There are some silly things that happen when you try to sudo. Or typically popular, rm -rf /. I'm working on making those commands do something a bit more realistic, but that means actually running those commands on a system and watching the real carnage. I used to run Linux as my desktop OS starting back in 1996. I used Slackware, and there were no package managers at all - if you wanted something you had to manage the dependencies yourself and download and compile everything. Once when upgrading from libc5 to glibc I knocked out my dhcp client and had to walk over to the computer lab with 3.5" floppies to download the source for dhclient (or whatever the equivalent was then) so I could compile it again for glibc. Floppies. Those days sucked. (Says me who never dealt with punchcards.) Anyhow, I remember one day I had a total brainfart and accidentally deleted ld.so. That was a bad day.

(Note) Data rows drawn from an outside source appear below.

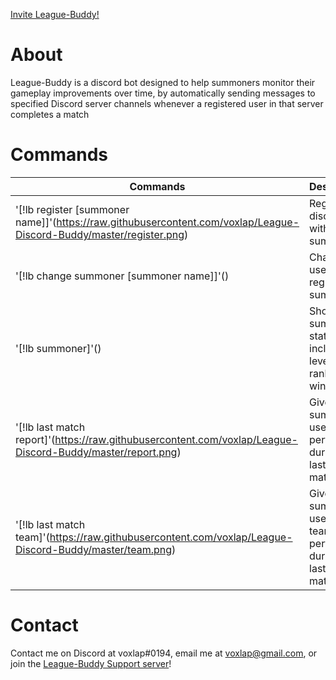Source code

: [Invite League-Buddy!](https://discordapp.com/api/oauth2/authorize?client_id=419157772421300235&permissions=384000&scope=bot)

# About
League-Buddy is a discord bot designed to help summoners monitor their gameplay improvements over time, by automatically sending messages to specified Discord server channels whenever a registered user in that server completes a match
# Commands
| **Commands**                | **Description**                                                      |
|-----------------------------|:---------------------------------------------------------------------|
|'[!lb register [summoner name]]'(https://raw.githubusercontent.com/voxlap/League-Discord-Buddy/master/register.png) |Registers discord user with summoner
|'[!lb change summoner [summoner name]]'()|Changes user's registered summoner|
|'[!lb summoner]'()|Shows summoners stats, including level, region, rank, and win rate||
|'[!lb last match report]'(https://raw.githubusercontent.com/voxlap/League-Discord-Buddy/master/report.png)|Gives summary of user's performance during their last LoL match       |
|'[!lb last match team]'(https://raw.githubusercontent.com/voxlap/League-Discord-Buddy/master/team.png) |Gives summary of user's team's performance during their last LoL match|


# Contact
Contact me on Discord at voxlap#0194, email me at voxlap@gmail.com, or join the [League-Buddy Support server](https://discord.gg/hgqmWPY)!
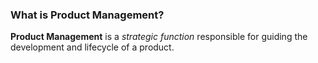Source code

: ### What is Product Management?

**Product Management** is a *strategic function* responsible for guiding the development and lifecycle of a product.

Anyhow, back to the command shell in our 404 page. Right now it doesn't do a whole lot. I hope to flesh it out more over time and make it look more like a real shell. Eventually I think I might use it as a recruiting tool and actually embed some sort of skill-interview type things in it.
We do log what people type into the shell, because I'm always curious to see what people try to do with it. Ironically, some people like to use it as a venting mechanism (profanity filtered):
[Sun Nov 08 11:53:43 2015] [error] DEBUG CMDBOX(sdfsdfffffffffffffffffffffffffffffff) [Sun Nov 08 15:51:27 2015] [error] DEBUG CMDBOX(well s***) [Sun Nov 08 16:28:42 2015] [error] DEBUG CMDBOX(tell me about your problems) [Sun Nov 08 18:03:30 2015] [error] DEBUG CMDBOX(s*** my d***)
This one made me chuckle. They definitely got the xkcd reference:
[Sun Nov 08 04:18:26 2015] [error] DEBUG CMDBOX(sudo buy me a pc)
Or this one:
[Sun Nov 08 03:04:50 2015] [error] DEBUG CMDBOX(hacked sql injection)
LOL not quite. Your SQL injection attempt resulted in a bogus URL that sent you to our 404 shell. Cheers!